ACTIVITY: Your answer should consist only of the line with "- 不是炫技，而是追求表达的本质" and the lines after it, reproduced exactly through the end of the entries below.

◇ ◇ ◇ ◇ ◇

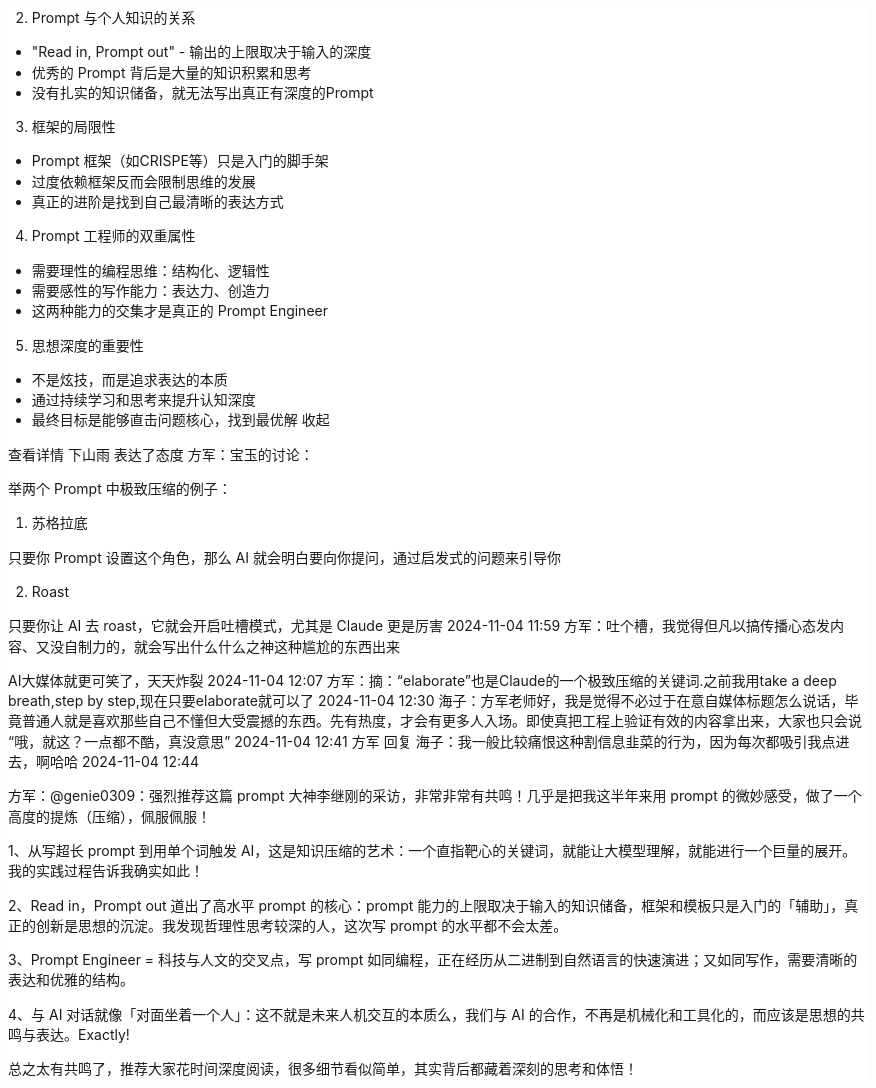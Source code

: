 2. Prompt 与个人知识的关系
- "Read in, Prompt out" - 输出的上限取决于输入的深度
- 优秀的 Prompt 背后是大量的知识积累和思考
- 没有扎实的知识储备，就无法写出真正有深度的Prompt

3. 框架的局限性
- Prompt 框架（如CRISPE等）只是入门的脚手架
- 过度依赖框架反而会限制思维的发展
- 真正的进阶是找到自己最清晰的表达方式

4. Prompt 工程师的双重属性
- 需要理性的编程思维：结构化、逻辑性
- 需要感性的写作能力：表达力、创造力
- 这两种能力的交集才是真正的 Prompt Engineer

5. 思想深度的重要性
- 不是炫技，而是追求表达的本质
- 通过持续学习和思考来提升认知深度
- 最终目标是能够直击问题核心，找到最优解
收起

查看详情
下山雨 表达了态度
方军：宝玉的讨论：

举两个 Prompt 中极致压缩的例子：
1. 苏格拉底

只要你 Prompt 设置这个角色，那么 AI 就会明白要向你提问，通过启发式的问题来引导你

2. Roast

只要你让 AI 去 roast，它就会开启吐槽模式，尤其是 Claude 更是厉害
2024-11-04 11:59
方军：吐个槽，我觉得但凡以搞传播心态发内容、又没自制力的，就会写出什么什么之神这种尴尬的东西出来

AI大媒体就更可笑了，天天炸裂
2024-11-04 12:07
方军：摘：“elaborate”也是Claude的一个极致压缩的关键词.之前我用take a deep breath,step by step,现在只要elaborate就可以了
2024-11-04 12:30
海子：方军老师好，我是觉得不必过于在意自媒体标题怎么说话，毕竟普通人就是喜欢那些自己不懂但大受震撼的东西。先有热度，才会有更多人入场。即使真把工程上验证有效的内容拿出来，大家也只会说 “哦，就这？一点都不酷，真没意思”
2024-11-04 12:41
方军 回复 海子：我一般比较痛恨这种割信息韭菜的行为，因为每次都吸引我点进去，啊哈哈
2024-11-04 12:44

方军：@genie0309：强烈推荐这篇 prompt 大神李继刚的采访，非常非常有共鸣！几乎是把我这半年来用 prompt 的微妙感受，做了一个高度的提炼（压缩），佩服佩服！

1、从写超长 prompt 到用单个词触发 AI，这是知识压缩的艺术：一个直指靶心的关键词，就能让大模型理解，就能进行一个巨量的展开。我的实践过程告诉我确实如此！

2、Read in，Prompt out 道出了高水平 prompt 的核心：prompt 能力的上限取决于输入的知识储备，框架和模板只是入门的「辅助」，真正的创新是思想的沉淀。我发现哲理性思考较深的人，这次写 prompt 的水平都不会太差。

3、Prompt Engineer = 科技与人文的交叉点，写 prompt 如同编程，正在经历从二进制到自然语言的快速演进；又如同写作，需要清晰的表达和优雅的结构。

4、与 AI 对话就像「对面坐着一个人」：这不就是未来人机交互的本质么，我们与 AI 的合作，不再是机械化和工具化的，而应该是思想的共鸣与表达。Exactly!

总之太有共鸣了，推荐大家花时间深度阅读，很多细节看似简单，其实背后都藏着深刻的思考和体悟！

◇ ◇ ◇ ◇ ◇

SOLUTION TO THE PROBLEM:
- 不是炫技，而是追求表达的本质
- 通过持续学习和思考来提升认知深度
- 最终目标是能够直击问题核心，找到最优解
收起

查看详情
下山雨 表达了态度
方军：宝玉的讨论：

举两个 Prompt 中极致压缩的例子：
1. 苏格拉底

只要你 Prompt 设置这个角色，那么 AI 就会明白要向你提问，通过启发式的问题来引导你

2. Roast

只要你让 AI 去 roast，它就会开启吐槽模式，尤其是 Claude 更是厉害
2024-11-04 11:59
方军：吐个槽，我觉得但凡以搞传播心态发内容、又没自制力的，就会写出什么什么之神这种尴尬的东西出来

AI大媒体就更可笑了，天天炸裂
2024-11-04 12:07
方军：摘：“elaborate”也是Claude的一个极致压缩的关键词.之前我用take a deep breath,step by step,现在只要elaborate就可以了
2024-11-04 12:30
海子：方军老师好，我是觉得不必过于在意自媒体标题怎么说话，毕竟普通人就是喜欢那些自己不懂但大受震撼的东西。先有热度，才会有更多人入场。即使真把工程上验证有效的内容拿出来，大家也只会说 “哦，就这？一点都不酷，真没意思”
2024-11-04 12:41
方军 回复 海子：我一般比较痛恨这种割信息韭菜的行为，因为每次都吸引我点进去，啊哈哈
2024-11-04 12:44

方军：@genie0309：强烈推荐这篇 prompt 大神李继刚的采访，非常非常有共鸣！几乎是把我这半年来用 prompt 的微妙感受，做了一个高度的提炼（压缩），佩服佩服！

1、从写超长 prompt 到用单个词触发 AI，这是知识压缩的艺术：一个直指靶心的关键词，就能让大模型理解，就能进行一个巨量的展开。我的实践过程告诉我确实如此！

2、Read in，Prompt out 道出了高水平 prompt 的核心：prompt 能力的上限取决于输入的知识储备，框架和模板只是入门的「辅助」，真正的创新是思想的沉淀。我发现哲理性思考较深的人，这次写 prompt 的水平都不会太差。

3、Prompt Engineer = 科技与人文的交叉点，写 prompt 如同编程，正在经历从二进制到自然语言的快速演进；又如同写作，需要清晰的表达和优雅的结构。

4、与 AI 对话就像「对面坐着一个人」：这不就是未来人机交互的本质么，我们与 AI 的合作，不再是机械化和工具化的，而应该是思想的共鸣与表达。Exactly!

总之太有共鸣了，推荐大家花时间深度阅读，很多细节看似简单，其实背后都藏着深刻的思考和体悟！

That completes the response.